A raiz dos problemas

As causas subjacentes à perda de biodiversidade identificadas pelo relatório estão também ligadas aos desafios globais que impedem uma acção transformadora. Uma das primeiras causas é o afastamento das pessoas da natureza, com o enraizamento de relações de domínio sobre a natureza e também sobre as outras pessoas, “especialmente as que surgiram e foram propagadas em épocas coloniais e que persistem ao longo do tempo”. Registam-se ainda crescentes desigualdades económicas e políticas, ou seja, uma “concentração desigual do poder e da riqueza”.

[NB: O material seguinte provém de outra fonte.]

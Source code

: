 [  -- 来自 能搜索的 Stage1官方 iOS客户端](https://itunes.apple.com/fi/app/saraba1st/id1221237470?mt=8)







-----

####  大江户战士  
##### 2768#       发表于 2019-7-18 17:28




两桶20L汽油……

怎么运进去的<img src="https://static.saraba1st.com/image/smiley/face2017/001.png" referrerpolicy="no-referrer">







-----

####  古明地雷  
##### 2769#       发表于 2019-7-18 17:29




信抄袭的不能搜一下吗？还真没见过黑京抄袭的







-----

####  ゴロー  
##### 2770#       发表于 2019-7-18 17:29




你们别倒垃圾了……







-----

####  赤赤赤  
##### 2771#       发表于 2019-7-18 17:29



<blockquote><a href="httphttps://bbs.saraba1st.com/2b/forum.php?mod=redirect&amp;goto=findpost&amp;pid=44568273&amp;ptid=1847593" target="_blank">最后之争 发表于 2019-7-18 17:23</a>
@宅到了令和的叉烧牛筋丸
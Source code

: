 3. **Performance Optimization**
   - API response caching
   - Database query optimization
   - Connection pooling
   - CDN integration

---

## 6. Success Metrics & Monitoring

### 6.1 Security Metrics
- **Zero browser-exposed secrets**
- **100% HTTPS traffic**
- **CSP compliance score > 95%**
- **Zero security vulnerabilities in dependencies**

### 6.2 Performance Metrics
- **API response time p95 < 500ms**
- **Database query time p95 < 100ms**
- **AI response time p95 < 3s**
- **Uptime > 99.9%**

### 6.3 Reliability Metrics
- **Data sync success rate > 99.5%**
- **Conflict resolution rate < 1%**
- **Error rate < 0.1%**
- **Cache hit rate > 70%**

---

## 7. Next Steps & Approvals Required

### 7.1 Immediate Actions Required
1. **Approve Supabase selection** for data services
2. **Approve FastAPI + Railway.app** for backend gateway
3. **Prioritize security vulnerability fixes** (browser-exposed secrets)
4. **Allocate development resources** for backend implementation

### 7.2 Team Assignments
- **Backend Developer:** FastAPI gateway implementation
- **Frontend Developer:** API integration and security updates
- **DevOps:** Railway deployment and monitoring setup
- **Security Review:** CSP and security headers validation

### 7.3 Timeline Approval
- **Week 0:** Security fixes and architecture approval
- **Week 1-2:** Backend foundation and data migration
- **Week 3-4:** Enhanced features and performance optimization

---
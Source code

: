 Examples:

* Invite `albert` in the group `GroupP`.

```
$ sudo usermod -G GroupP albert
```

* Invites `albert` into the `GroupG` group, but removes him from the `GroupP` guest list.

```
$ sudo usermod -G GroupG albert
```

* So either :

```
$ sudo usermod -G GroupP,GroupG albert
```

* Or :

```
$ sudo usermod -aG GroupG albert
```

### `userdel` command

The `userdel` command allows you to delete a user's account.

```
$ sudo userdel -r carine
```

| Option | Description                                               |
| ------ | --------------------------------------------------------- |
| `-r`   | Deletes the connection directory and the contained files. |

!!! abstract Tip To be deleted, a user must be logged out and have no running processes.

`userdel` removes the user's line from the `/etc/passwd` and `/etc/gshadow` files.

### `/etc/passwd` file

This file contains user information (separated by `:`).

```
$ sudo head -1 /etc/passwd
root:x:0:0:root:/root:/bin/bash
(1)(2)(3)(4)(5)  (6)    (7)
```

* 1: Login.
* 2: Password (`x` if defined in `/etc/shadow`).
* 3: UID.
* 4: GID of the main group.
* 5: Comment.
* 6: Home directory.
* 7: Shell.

“As causas subjacentes à perda de biodiversidade e ao declínio da natureza também criam desigualdades e injustiças”, sublinha o investigador Arun Agrawal. Mas é possível quebrar este ciclo vicioso: “Aqueles que mais beneficiaram das actividades económicas associadas aos danos causados à natureza – em particular os mais ricos – têm mais oportunidades e recursos para criar mudanças. Se o fizerem, através de processos de tomada de decisão equilibrados envolvendo outros actores, podem desbloquear a capacidade de acção e os recursos para criar mudanças.”

Isto não é, contudo, o que se tem verificado. “O impacto das acções e dos recursos dedicados a bloquear a mudança transformadora, por exemplo, através de lobbies de grupos de interesses instalados ou da corrupção, ofusca actualmente os recursos dedicados à conservação e à utilização sustentável da biodiversidade”, lamenta Karen O'Brien.

Consumo e produção insustentáveis

Outra das causas subjacentes – e um enorme desafio às mudanças transformadoras – é a “prioridade dada aos ganhos de curto prazo” no actual sistema económico, com padrões de consumo e produção insustentáveis, desde as decisões das empresas aos hábitos e práticas individuais.

“Os nossos padrões de produção e consumo insustentáveis puseram-nos numa rota de colisão com a natureza”, sintetiza Inger Andersen, directora executiva do Programa das Nações Unidas para o Ambiente (UNEP, na sigla em inglês). “Os ecossistemas estão degradados e os serviços prestados pela natureza estão a falhar.”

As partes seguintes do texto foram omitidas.